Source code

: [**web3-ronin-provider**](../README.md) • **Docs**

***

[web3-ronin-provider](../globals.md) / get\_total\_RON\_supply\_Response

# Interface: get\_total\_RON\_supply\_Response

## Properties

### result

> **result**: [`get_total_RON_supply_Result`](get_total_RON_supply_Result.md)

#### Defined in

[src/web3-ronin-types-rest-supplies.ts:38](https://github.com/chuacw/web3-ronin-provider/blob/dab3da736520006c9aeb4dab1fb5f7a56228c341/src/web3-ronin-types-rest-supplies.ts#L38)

────────

## Exercise aim:
The lines to return are those in the material above that hold "result".

## Exercise answer:
### result
> **result**: [`get_total_RON_supply_Result`](get_total_RON_supply_Result.md)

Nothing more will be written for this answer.